I thought the shadows of the hanging vine outside the lattice darkened over the old man's face as he spoke, and there seemed to come into his clear keen eyes a sudden mist as of tears that would not flow. Whether or not the gentle woman beside him also saw these things, I cannot tell, but when he paused she asked him softly, if his life had not been a sorrowful one? She feared he must have suffered deeply.

"To all of us," he answered, "life is a sorrowful thing, because to all of us it is a mystery past finding out. Have you found it sweet, Frau 'Lora? no? nor have I. But what I have lost, if indeed I lost anything, I lost not wilfully. Well,—I have realised my destiny; the meanest can do no less, the greatest can do no more."

"But you withdrew yourself of your own accord from the world, dear Herr; you buried yourself in your own solitude, and kept yourself apart from the honor you might have earned by your learning in the world? You chose to be silent?"

"Yes," he echoed, mournfully, "I chose to be silent. Why should I have wasted my breath in idle disputation, or to what end should I have laboured to get a string of empty letters tacked to my name, like the flypapers of a boy's kite? I do not seek to be dragged back to the ground, I prefer to mount without a string. Everything we attempt to do falls short of its conception in its fulfilment. All glory is disappointment,—all success is failure; how acutely bitter, only the hero himself can know!"

"You lave no regrets, then, Herr Ritter?" said 'Lora, with her clear earnest gaze full upon his face.

"None," he answered, simply.

"And will you always keep silence?"

"Always, so far as I can see," said the old German. "There are quarrels enough in the world without my intervention, there are dogmas enough in the world without my enunciations. I do not think I should do any good by speaking to men. Could I make them any wiser, purer, gentler, truer than they are? Could I teach them to be honest in their dealings with each other, compassionate, considerate, liberal? If they have not heard the prophets, nor even the divine teacher of Nazareth, shall I be able to do them any good? Are not their very creeds pretexts for slaughter and persecution and fraud? Do they not support even their holiest truths, their sincerest beliefs, by organised systems of deceit and chicanery? Chut! I tell you that the very vesture which men compel Truth to wear, is lined and stiffened with lies! The mysteries of life are so terrible, and its sadness so profound, that blatant tongues do not become philosophers.
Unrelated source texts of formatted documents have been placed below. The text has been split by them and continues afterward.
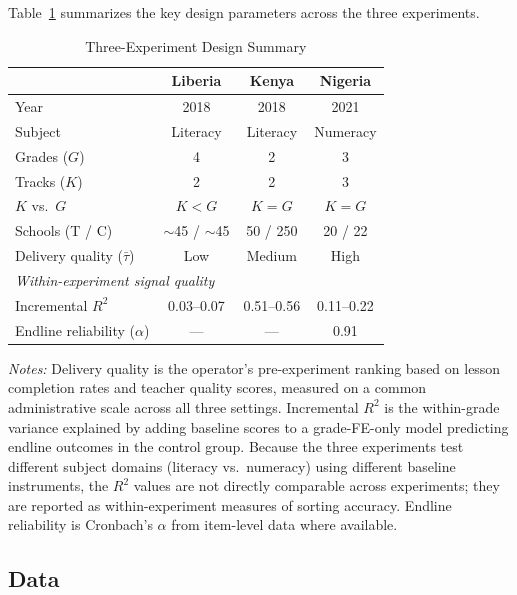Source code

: \documentclass[11pt]{article}
\begin{document}
Table~\ref{tab:design_summary} summarizes the key design parameters across the three experiments.

\begin{table}[H]
\centering
\caption{Three-Experiment Design Summary}
\label{tab:design_summary}
\begin{threeparttable}
\begin{tabular}[t]{lccc}
\toprule
 & Liberia & Kenya & Nigeria \\
\midrule
Year & 2018 & 2018 & 2021 \\
Subject & Literacy & Literacy & Numeracy \\
Grades ($G$) & 4 & 2 & 3 \\
Tracks ($K$) & 2 & 2 & 3 \\
$K$ vs.\ $G$ & $K < G$ & $K = G$ & $K = G$ \\
Schools (T / C) & $\sim$45 / $\sim$45 & 50 / 250 & 20 / 22 \\
Delivery quality ($\bar{\tau}$) & Low & Medium & High \\
\midrule
\multicolumn{4}{l}{\textit{Within-experiment signal quality}} \\
Incremental $R^2$ & 0.03--0.07 & 0.51--0.56 & 0.11--0.22 \\
Endline reliability ($\alpha$) & --- & --- & 0.91 \\
\bottomrule
\end{tabular}
\begin{tablenotes}
\footnotesize
\item \textit{Notes:} Delivery quality is the operator's pre-experiment ranking based on lesson completion rates and teacher quality scores, measured on a common administrative scale across all three settings. Incremental $R^2$ is the within-grade variance explained by adding baseline scores to a grade-FE-only model predicting endline outcomes in the control group. Because the three experiments test different subject domains (literacy vs.\ numeracy) using different baseline instruments, the $R^2$ values are not directly comparable across experiments; they are reported as within-experiment measures of sorting accuracy. Endline reliability is Cronbach's $\alpha$ from item-level data where available.
\end{tablenotes}
\end{threeparttable}
\end{table}

\subsection{Data}
\end{document}
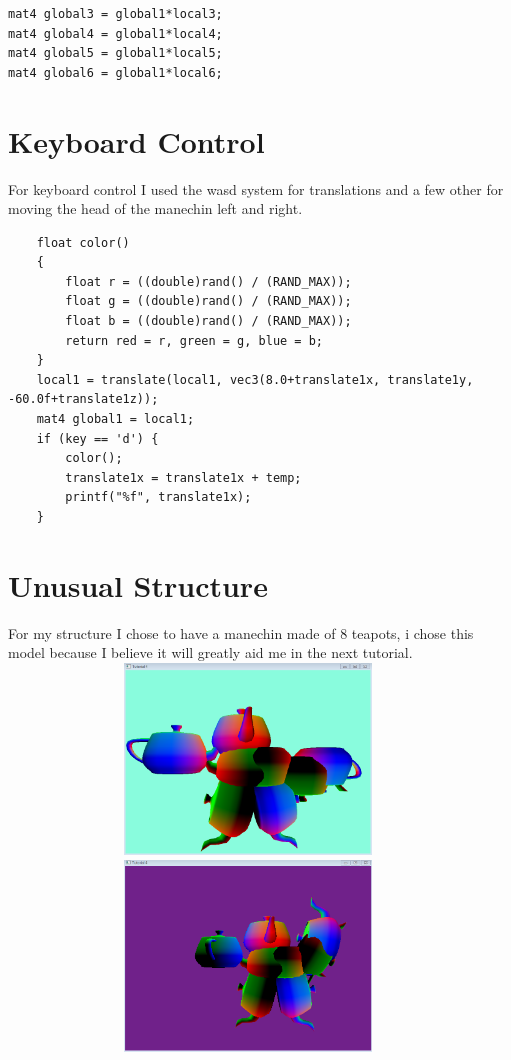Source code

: \documentclass{article}
\begin{document}
\begin{lstlisting}
mat4 global3 = global1*local3;
mat4 global4 = global1*local4;
mat4 global5 = global1*local5;
mat4 global6 = global1*local6;
\end{lstlisting}


\section{Keyboard Control}
For keyboard control I used the wasd system for translations and a few other for moving the head of the manechin left and right.
\begin{lstlisting}
	float color()
	{
		float r = ((double)rand() / (RAND_MAX));
		float g = ((double)rand() / (RAND_MAX));
		float b = ((double)rand() / (RAND_MAX));
		return red = r, green = g, blue = b;
	}
	local1 = translate(local1, vec3(8.0+translate1x, translate1y, -60.0f+translate1z));
	mat4 global1 = local1;
	if (key == 'd') {
		color();
		translate1x = translate1x + temp;
		printf("%f", translate1x);
	}
\end{lstlisting}



\section{Unusual Structure}
For my structure I chose to have a manechin made of 8 teapots, i chose this model because I believe it will greatly aid me in the next tutorial.
\includegraphics[height=2in,width=5in]{42.PNG}
\includegraphics[height=2in,width=5in]{43.PNG}





	
\end{document}
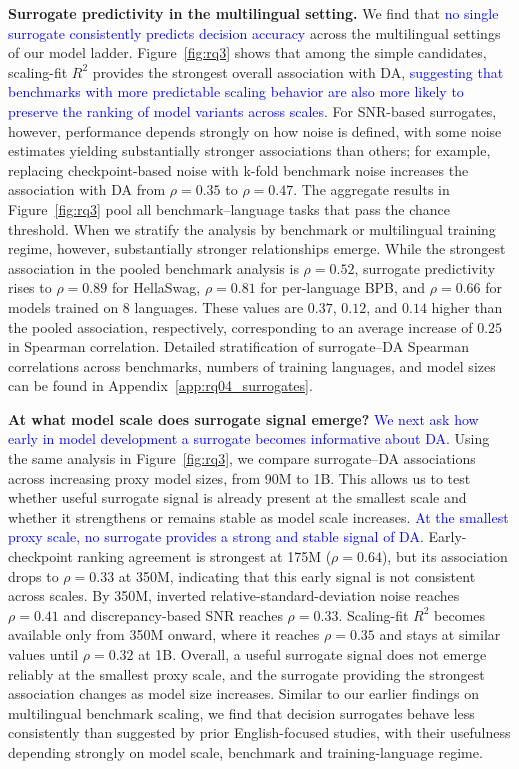\textbf{Surrogate predictivity in the multilingual setting.}
We find that \textcolor{blue}{no single surrogate consistently predicts decision accuracy} across the multilingual settings of our model ladder.
Figure~\ref{fig:rq3} shows that among the simple candidates, scaling-fit \(R^2\) provides the strongest overall association with DA, \textcolor{blue}{suggesting that benchmarks with more predictable scaling behavior are also more likely to preserve the ranking of model variants across scales.}
For SNR-based surrogates, however, performance depends strongly on how noise is defined, with some noise estimates yielding substantially stronger associations than others; for example, replacing checkpoint-based noise with k-fold benchmark noise increases the association with DA from \(\rho=0.35\) to \(\rho=0.47\).
The aggregate results in Figure~\ref{fig:rq3} pool all benchmark--language tasks that pass the chance threshold. When we stratify the analysis by benchmark or multilingual training regime, however, substantially stronger relationships emerge.
While the strongest association in the pooled benchmark analysis is \(\rho=0.52\), surrogate predictivity rises to \(\rho=0.89\) for HellaSwag, \(\rho=0.81\) for per-language BPB, and \(\rho=0.66\) for models trained on \(8\) languages.
These values are \(0.37\), \(0.12\), and \(0.14\) higher than the pooled association, respectively, corresponding to an average increase of \(0.25\) in Spearman correlation.
Detailed stratification of surrogate--DA Spearman correlations across benchmarks, numbers of training languages, and model sizes can be found in Appendix~\ref{app:rq04_surrogates}. 

\textbf{At what model scale does surrogate signal emerge?}
\textcolor{blue}{We next ask how early in model development a surrogate becomes informative about DA.}
Using the same analysis in Figure~\ref{fig:rq3}, we compare surrogate--DA associations across increasing proxy model sizes, from 90M to 1B.
This allows us to test whether useful surrogate signal is already present at the smallest scale and whether it strengthens or remains stable as model scale increases.
\textcolor{blue}{At the smallest proxy scale, no surrogate provides a strong and stable signal of DA.}
Early-checkpoint ranking agreement is strongest at 175M ($\rho=0.64$), but its association drops to $\rho=0.33$ at 350M, indicating that this early signal is not consistent across scales.
By 350M, inverted relative-standard-deviation noise reaches $\rho=0.41$ and discrepancy-based SNR reaches $\rho=0.33$.
Scaling-fit $R^2$ becomes available only from 350M onward, where it reaches $\rho=0.35$ and stays at similar values until $\rho=0.32$ at 1B.
Overall, a useful surrogate signal does not emerge reliably at the smallest proxy scale, and the surrogate providing the strongest association changes as model size increases.
Similar to our earlier findings on multilingual benchmark scaling, we find that decision surrogates behave less consistently than suggested by prior English-focused studies, with their usefulness depending strongly on model scale, benchmark and training-language regime.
Words only serve to rend and vex and divide us. Therefore I think it best to hide my thoughts in my heart, believing that in matters which we cannot fathom, silence is noblest; and knowing that when I say, `I am nothing, but God is all,—I am ignorant, but God is wise,'—all I am able to say is said. By-and-by, in the brighter light of a more perfect day beyond the sun, I shall see the King in His beauty, face to face; I shall know, even as I am known!"

"This, then," asked 'Lora, gently, "is why you gave up the world, that you might be alone?"

"I gave up the world, dear Frau, because I found in it all manner of oppression done in the names of justice and of Virtue. My heart turned against the Wrong, and I had no power to set it Right. The mystery of life overcame me; I refused the gold and the honours which might have been mine, if I could have been content in being dishonest. But God gave me grace to be strong, and the world cast me out of its gilded nursery. I became a man, and put away childish things."